Nursing his own tragic past, Donald is compelled to help Amber, and is dragged deeper into a world of hypocrisy, betrayal and ultimately murder, leaving an honest man broken’.
I will admit from the beginning this is not a world that an Irish girl would know very well or have much access to; it is alien to us and the set up of the film was well executed so that we were led into this world one step at a time. While we have access to British television and the internet, we really don’t often see the diversity of British culture in this way. Its level of social realism was excellent, though often to the point of being unbelievable. I don’t like reading too much of other people’s criticisms or views on a film as I usually don’t agree with them. For me, what’s important is, is the story great, are the characters believable, is it shot well and do I feel something. This film ticked all of those boxes.
The film is boasts a stellar cast with Harvey Keitel, Gabriel Byrne and Sibylla Deen, with Mark Addy and Jan Uddin. Sibylla was wonderful as the main character, Amber, who is a very western girl with a traditional Pakistani background. She was so believable as a successful trainee lawyer who was trying to go places but caught by her traditional background. This is such a contemporary dilemma. There was plenty more revelations to the character’s story but I will not ruin the film for you. In one way you could say that we should not be shocked by what happens to her but in another we should be, as this still goes on in this day and age.
Gabriel Byrne, for me, is such a fantastic actor that we should see more of on our big and small screens. His portrayal of Donald, Demi’s (Harvey) professional driver and reluctant friend, was amazing. Maybe it’s because I’m Irish but I really could feel everything that Donald was going through and sympathised with his dilemma. The other characters were also good but it was the relationship between Amber and Donald that really drove this film home.
Mark Addy, who played Donald’s brother-in-law Billy, he deserves a special mention as we just did not see enough of him and he really was wonderful every time he appeared on screen.
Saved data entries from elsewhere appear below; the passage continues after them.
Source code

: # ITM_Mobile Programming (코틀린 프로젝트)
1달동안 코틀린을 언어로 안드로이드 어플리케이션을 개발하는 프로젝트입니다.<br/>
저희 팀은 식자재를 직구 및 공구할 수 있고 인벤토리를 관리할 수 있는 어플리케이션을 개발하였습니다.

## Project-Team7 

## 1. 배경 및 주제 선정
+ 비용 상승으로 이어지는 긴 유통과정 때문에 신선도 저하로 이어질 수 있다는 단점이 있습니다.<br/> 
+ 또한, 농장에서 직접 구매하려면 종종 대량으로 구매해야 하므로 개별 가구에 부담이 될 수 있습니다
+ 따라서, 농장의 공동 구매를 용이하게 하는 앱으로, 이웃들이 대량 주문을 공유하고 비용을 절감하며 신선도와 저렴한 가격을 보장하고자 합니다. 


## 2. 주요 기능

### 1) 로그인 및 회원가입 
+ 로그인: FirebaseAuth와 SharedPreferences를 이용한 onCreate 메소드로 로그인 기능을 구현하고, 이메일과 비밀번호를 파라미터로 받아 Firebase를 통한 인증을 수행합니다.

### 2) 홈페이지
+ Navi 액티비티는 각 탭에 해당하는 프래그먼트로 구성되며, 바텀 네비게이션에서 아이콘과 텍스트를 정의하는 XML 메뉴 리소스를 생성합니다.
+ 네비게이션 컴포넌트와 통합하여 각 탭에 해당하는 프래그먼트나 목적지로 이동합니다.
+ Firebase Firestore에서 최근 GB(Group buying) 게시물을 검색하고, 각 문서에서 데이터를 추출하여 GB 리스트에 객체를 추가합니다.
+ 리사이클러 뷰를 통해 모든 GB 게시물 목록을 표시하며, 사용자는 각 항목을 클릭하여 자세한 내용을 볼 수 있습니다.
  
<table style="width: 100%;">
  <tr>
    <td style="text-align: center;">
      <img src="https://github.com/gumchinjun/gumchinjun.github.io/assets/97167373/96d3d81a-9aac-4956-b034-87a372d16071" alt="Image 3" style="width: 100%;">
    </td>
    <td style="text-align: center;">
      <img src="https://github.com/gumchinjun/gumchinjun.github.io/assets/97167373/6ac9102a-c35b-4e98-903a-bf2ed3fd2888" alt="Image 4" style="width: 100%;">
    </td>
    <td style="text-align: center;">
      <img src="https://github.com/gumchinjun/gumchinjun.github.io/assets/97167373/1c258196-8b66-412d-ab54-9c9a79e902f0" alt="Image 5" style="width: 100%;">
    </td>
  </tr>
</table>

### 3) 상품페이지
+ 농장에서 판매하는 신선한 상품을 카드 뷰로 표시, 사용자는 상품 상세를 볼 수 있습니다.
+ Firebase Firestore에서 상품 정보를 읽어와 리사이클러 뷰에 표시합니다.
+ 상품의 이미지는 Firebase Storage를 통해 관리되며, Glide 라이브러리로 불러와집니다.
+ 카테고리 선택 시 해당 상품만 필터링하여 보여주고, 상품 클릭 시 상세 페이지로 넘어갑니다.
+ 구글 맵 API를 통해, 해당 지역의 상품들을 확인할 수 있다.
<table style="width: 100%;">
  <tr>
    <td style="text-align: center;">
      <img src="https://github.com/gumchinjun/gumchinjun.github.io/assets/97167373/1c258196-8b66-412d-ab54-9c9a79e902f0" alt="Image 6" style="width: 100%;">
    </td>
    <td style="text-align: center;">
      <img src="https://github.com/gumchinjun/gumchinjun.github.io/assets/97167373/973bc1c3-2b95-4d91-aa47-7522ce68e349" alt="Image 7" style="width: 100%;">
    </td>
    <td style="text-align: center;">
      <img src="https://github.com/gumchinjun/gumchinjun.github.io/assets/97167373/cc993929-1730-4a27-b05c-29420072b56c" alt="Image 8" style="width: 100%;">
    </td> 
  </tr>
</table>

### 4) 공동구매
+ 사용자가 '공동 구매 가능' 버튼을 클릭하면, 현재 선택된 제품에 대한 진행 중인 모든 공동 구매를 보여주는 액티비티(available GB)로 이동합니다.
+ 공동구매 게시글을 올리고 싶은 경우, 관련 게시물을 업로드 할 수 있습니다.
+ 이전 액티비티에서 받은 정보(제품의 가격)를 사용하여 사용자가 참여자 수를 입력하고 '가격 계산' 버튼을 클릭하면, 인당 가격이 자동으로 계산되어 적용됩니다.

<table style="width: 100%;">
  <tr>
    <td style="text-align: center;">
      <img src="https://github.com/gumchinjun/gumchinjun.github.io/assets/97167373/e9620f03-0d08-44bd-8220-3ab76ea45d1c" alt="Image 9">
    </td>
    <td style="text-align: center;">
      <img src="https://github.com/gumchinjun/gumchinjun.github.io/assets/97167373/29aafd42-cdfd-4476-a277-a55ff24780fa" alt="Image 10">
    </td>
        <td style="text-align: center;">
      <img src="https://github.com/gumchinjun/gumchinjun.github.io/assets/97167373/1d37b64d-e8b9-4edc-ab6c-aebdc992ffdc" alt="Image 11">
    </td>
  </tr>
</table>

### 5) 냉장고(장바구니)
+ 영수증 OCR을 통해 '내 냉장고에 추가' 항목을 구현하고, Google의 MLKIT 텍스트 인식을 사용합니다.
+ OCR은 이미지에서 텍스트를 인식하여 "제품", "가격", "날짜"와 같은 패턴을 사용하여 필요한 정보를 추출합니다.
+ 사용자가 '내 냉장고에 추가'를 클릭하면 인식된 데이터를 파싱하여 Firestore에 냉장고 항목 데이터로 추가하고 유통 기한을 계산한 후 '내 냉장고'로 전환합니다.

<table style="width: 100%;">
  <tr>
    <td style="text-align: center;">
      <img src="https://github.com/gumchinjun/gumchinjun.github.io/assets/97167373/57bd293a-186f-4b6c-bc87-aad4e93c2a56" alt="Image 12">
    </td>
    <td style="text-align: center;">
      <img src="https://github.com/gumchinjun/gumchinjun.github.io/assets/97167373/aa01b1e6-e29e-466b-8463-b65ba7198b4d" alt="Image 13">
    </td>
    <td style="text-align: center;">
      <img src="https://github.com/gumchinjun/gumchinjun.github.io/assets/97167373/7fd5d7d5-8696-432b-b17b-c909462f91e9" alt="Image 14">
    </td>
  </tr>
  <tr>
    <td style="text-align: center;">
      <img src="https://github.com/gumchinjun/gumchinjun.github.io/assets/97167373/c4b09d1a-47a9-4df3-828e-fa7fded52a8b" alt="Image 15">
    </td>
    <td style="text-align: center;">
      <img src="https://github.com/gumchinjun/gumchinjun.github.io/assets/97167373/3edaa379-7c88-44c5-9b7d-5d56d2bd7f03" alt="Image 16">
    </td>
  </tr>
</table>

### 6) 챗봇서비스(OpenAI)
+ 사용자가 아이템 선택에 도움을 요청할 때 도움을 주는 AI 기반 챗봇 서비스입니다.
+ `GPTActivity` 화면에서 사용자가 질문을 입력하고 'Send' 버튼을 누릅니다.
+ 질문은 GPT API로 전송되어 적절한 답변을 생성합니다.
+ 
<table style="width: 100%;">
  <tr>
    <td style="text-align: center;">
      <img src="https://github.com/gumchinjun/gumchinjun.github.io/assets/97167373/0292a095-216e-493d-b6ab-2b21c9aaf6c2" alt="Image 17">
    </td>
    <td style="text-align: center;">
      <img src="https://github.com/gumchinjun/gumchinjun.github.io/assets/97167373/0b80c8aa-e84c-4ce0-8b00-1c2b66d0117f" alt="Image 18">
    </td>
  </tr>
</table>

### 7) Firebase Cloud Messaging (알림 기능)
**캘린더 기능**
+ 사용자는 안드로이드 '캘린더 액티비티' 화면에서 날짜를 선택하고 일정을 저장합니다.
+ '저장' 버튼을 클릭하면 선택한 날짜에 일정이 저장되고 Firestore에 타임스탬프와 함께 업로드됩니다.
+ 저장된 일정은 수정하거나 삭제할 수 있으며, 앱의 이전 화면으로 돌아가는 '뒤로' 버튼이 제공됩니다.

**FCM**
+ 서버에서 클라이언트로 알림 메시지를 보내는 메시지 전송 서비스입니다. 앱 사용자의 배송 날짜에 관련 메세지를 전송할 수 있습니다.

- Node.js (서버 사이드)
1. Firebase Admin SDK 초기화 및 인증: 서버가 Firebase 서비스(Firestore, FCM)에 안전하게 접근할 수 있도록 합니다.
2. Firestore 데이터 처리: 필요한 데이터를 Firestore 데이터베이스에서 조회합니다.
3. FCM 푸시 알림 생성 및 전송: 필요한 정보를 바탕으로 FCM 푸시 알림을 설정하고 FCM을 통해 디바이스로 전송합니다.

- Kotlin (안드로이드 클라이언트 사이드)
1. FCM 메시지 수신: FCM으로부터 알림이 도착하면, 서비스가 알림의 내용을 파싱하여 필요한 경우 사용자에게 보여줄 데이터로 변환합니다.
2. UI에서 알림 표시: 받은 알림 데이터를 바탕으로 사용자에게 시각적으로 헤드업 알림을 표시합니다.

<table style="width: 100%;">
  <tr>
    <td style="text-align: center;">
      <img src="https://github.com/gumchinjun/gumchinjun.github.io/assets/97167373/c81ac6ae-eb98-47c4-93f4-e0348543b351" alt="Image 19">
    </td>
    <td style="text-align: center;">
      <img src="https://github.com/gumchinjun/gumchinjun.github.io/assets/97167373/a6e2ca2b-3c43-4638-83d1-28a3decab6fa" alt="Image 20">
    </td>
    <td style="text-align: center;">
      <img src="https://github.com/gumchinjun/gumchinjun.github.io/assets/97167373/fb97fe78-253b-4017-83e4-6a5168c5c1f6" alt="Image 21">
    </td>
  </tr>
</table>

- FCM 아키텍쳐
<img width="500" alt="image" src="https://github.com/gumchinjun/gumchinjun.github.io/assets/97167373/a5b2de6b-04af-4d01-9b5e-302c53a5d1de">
He really made the best of such a small part. I loved his character and would have liked to have seen more of him but that’s just me!
The production values were excellent, considering the amount of paperwork and cost involved in so much location shooting. Cinematographer Santosh Sivan did well to capture the wonders of the city, and its seedier sides in contrast with the rural location for Donald’s home. With a first time feature director, Mitu Misra, there would be a fear that there will have been massive over-budget runs, difficulties and clashes of personalities on set but this did not seem to have been the case here. It also must have been difficult to face the issues like, arranged marriages, abstinence from alcohol, yet indulgence in narcotics in the playgrounds of the young, in the film having grown up around this community.
Bradford and Leeds are the setting to the film which was a refreshing choice of location, going to one of the heartlands of the Pakistani community in the UK. There should be more filming in this part of the UK and it was good to see the diversity and choice of rural and urban locations available there. This is something that should be noted also here in Ireland.
The storyline was hard-hitting and did not shy away from topics that they knew might seriously offend. It was excellent to see that they did not take the easier route and tie everything up in a nice bow, which is harder to do nowadays. Having spoken to Andy, at the festival, I know that an awful lot of work had gone into the story to make it as real and authentic as possible and it really shows. If they had gotten government financial support would they have been able to tackle these issues, I think not.
It is one of those kinds of films that has to be seen to be believed, my review is only one opinion. I would highly recommend it though that you go along, with an open mind and a willingness to see what it’s really telling you about this world. Gabriel Byrne had a very telling remark about this project, he said “the subject matter is most original and unique, the culture clash between the Asian and the Western perspective of the world.” For him, “that’s very relevant and pertinent in today’s world.” We also have to support more independent films or else we will lose them. Their biggest strength is story and real character development that is, at times, lacking from the more expensive movies. They also tackle hard-hitting issues which few blockbusters do now. So get out there and see this film and I hope you enjoy it as much as I did.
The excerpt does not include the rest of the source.